Последняя фраза была из великопостной проповеди кардинала. Прелат удивился, что эти слова, слышанные много лет назад, остались у него в памяти и именно сейчас вырвались наружу, сопровождаемые характерным жестом кардинала. На какой-то миг он даже растерялся.
Штеттен сказал:
— Мне трудно было бы возразить вам, но время торопит, нужно вмешаться, пока не поздно, пусть уж этот несчастный останется жив.
— Время торопит вас и вам подобных, но не нас. Смерть, ему грозящая, — всего лишь завершение одного из недостойных эпизодов его жизни, вечная жизнь и вечное проклятие начинаются после смерти. Церковь сделает все, чтобы причастить его здесь своей благодати. И только это важно.
— Это важно для вас, но не для него и его ближних. И не для меня. Как бы там ни было, но я пришел просить вас не о спасении души, а о чем-то, с вашей точки зрения гораздо менее существенном: о спасении жизни Франца Унтербергера.
— Я знаю, но я ведь рассматриваю не только просьбу, но и просителя, и убеждаюсь: ему здесь вмешиваться не подобает. Все то, чему вы учили до сих пор, лишает вас права на это. Вы не выступаете ни от чьего имени, вы ни к чему не принадлежите. И, я не знаю, возможно, этот коммунист, совращенный вам подобными, уверовавший в вечное блаженство бесклассового общества, ближе мне, чем вы, все подвергающий сомнению для того лишь, чтобы взлететь на мусорную кучу скоропортящихся научных познаний и прокаркать: «Все, что не выдерживает проверки человеческим разумом, достойно уничтожения, оно ничего не стоит! Предадимся же гордыне, как сатана перед падением, разрушим же иллюзии о Боге, отечестве, идеале, дабы человек сам был для себя всем!» Это вы проповедовали жаждущей знаний молодежи, право и нравственность были в ваших устах лишь предрассудками самого грязного происхождения, вы проклинали их. Теперь же вы явились и требуете — во имя права и нравственности! — чтобы христианское государство по вашему слову отреклось от самого себя. Теперь вы признаете, что сами стали жертвой той власти, которую отрицали столь рьяно? И сюда привел вас не ваш кумир-разум, который вы сами себе сотворили, а остатки вашего христианского воспитания, но они слишком слабы, пока еще слишком слабы, ибо вам незнакомо смирение. Вы хотели просить, и это подобало бы вам, но вы самым неподобающим образом требуете. И я ваше требование отклоняю.

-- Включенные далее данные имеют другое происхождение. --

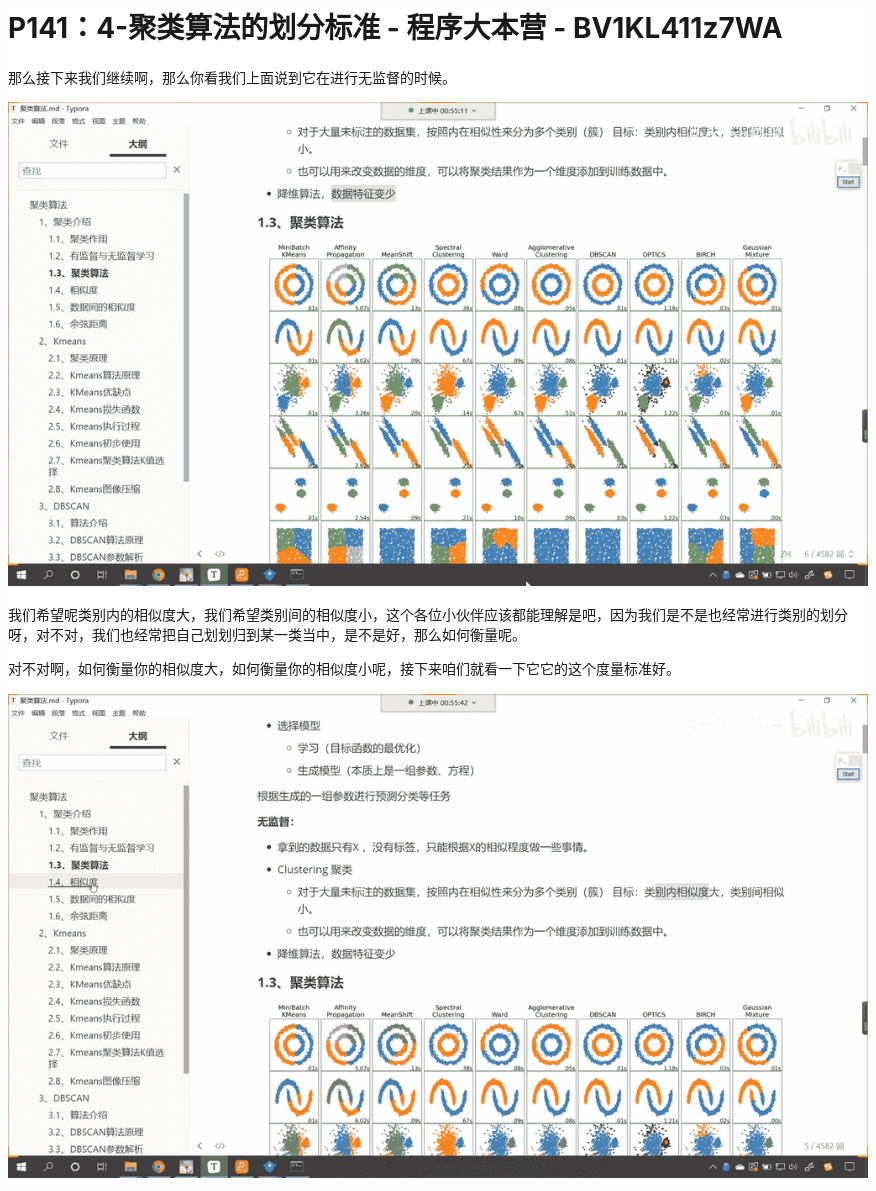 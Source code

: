 # P141：4-聚类算法的划分标准 - 程序大本营 - BV1KL411z7WA

那么接下来我们继续啊，那么你看我们上面说到它在进行无监督的时候。

![](img/0ac0103663d5db169d804534888e971a_1.png)

我们希望呢类别内的相似度大，我们希望类别间的相似度小，这个各位小伙伴应该都能理解是吧，因为我们是不是也经常进行类别的划分呀，对不对，我们也经常把自己划划归到某一类当中，是不是好，那么如何衡量呢。

对不对啊，如何衡量你的相似度大，如何衡量你的相似度小呢，接下来咱们就看一下它它的这个度量标准好。

![](img/0ac0103663d5db169d804534888e971a_3.png)
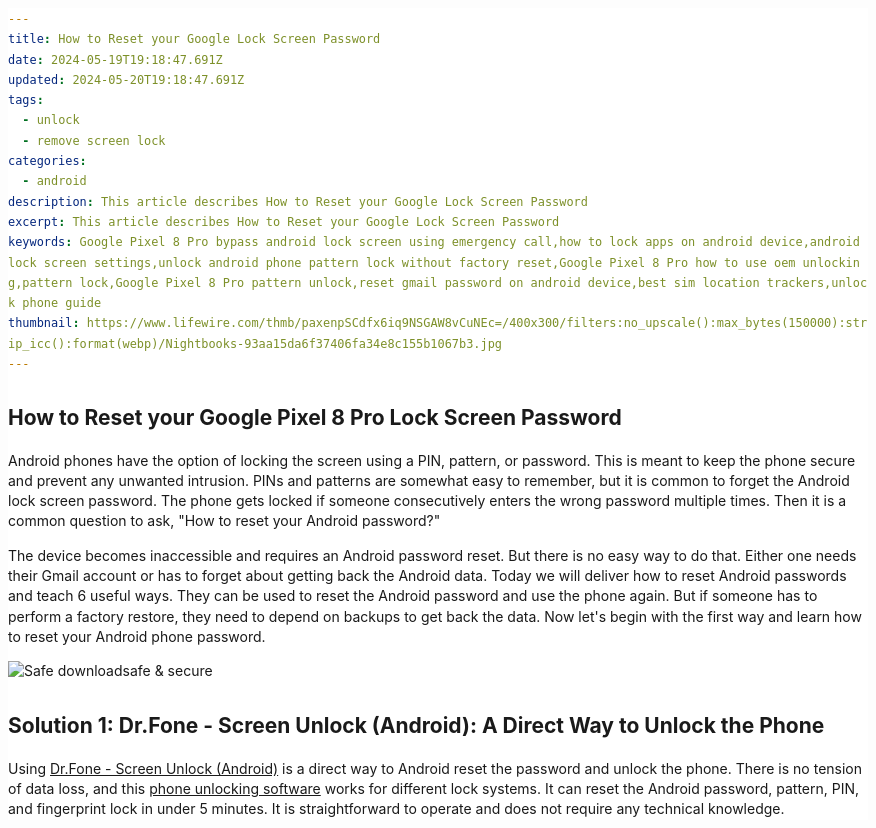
 ```yaml
---
title: How to Reset your Google Lock Screen Password
date: 2024-05-19T19:18:47.691Z
updated: 2024-05-20T19:18:47.691Z
tags: 
  - unlock
  - remove screen lock
categories:
  - android
description: This article describes How to Reset your Google Lock Screen Password
excerpt: This article describes How to Reset your Google Lock Screen Password
keywords: Google Pixel 8 Pro bypass android lock screen using emergency call,how to lock apps on android device,android lock screen settings,unlock android phone pattern lock without factory reset,Google Pixel 8 Pro how to use oem unlocking,pattern lock,Google Pixel 8 Pro pattern unlock,reset gmail password on android device,best sim location trackers,unlock phone guide
thumbnail: https://www.lifewire.com/thmb/paxenpSCdfx6iq9NSGAW8vCuNEc=/400x300/filters:no_upscale():max_bytes(150000):strip_icc():format(webp)/Nightbooks-93aa15da6f37406fa34e8c155b1067b3.jpg
---
```


## How to Reset your Google Pixel 8 Pro Lock Screen Password

Android phones have the option of locking the screen using a PIN, pattern, or password. This is meant to keep the phone secure and prevent any unwanted intrusion. PINs and patterns are somewhat easy to remember, but it is common to forget the Android lock screen password. The phone gets locked if someone consecutively enters the wrong password multiple times. Then it is a common question to ask, "How to reset your Android password?"

The device becomes inaccessible and requires an Android password reset. But there is no easy way to do that. Either one needs their Gmail account or has to forget about getting back the Android data. Today we will deliver how to reset Android passwords and teach 6 useful ways. They can be used to reset the Android password and use the phone again. But if someone has to perform a factory restore, they need to depend on backups to get back the data. Now let's begin with the first way and learn how to reset your Android phone password.

<iframe width="560" height="315" src="https://www.youtube.com/embed/yjlTG2d0gSY" title="YouTube video player" frameborder="0" allow="accelerometer; autoplay; clipboard-write; encrypted-media; gyroscope; picture-in-picture" allowfullscreen="allowfullscreen"></iframe>

![Safe download](https://images.wondershare.com/drfone/article/2022/05/security.svg)safe & secure

## Solution 1: Dr.Fone - Screen Unlock (Android): A Direct Way to Unlock the Phone

Using [Dr.Fone - Screen Unlock (Android)](https://tools.techidaily.com/wondershare-dr-fone-unlock-android-screen/) is a direct way to Android reset the password and unlock the phone. There is no tension of data loss, and this [phone unlocking software](https://drfone.wondershare.com/sim-unlock/android-unlock-software.html) works for different lock systems. It can reset the Android password, pattern, PIN, and fingerprint lock in under 5 minutes. It is straightforward to operate and does not require any technical knowledge.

Итак, все усилия были напрасны, продолжать разговор не имело смысла. Прелат хорошо выспался и был вызывающе самоуверен, как человек, у которого есть тайный ход к власти. Штеттен сознавал, что лишь его уязвленное самолюбие может оправдать любую мучительную задержку с ответом. И что лишь крайнее напряжение способно скрыть от собеседника все усиливающуюся дрожь подбородка. И он заговорил спокойно, подбирая выражения, но скоро не выдержал и сорвался, и ему самому казалось, что его слова вонзаются в отнюдь не изящный профиль грубого, малоподвижного крестьянского лица.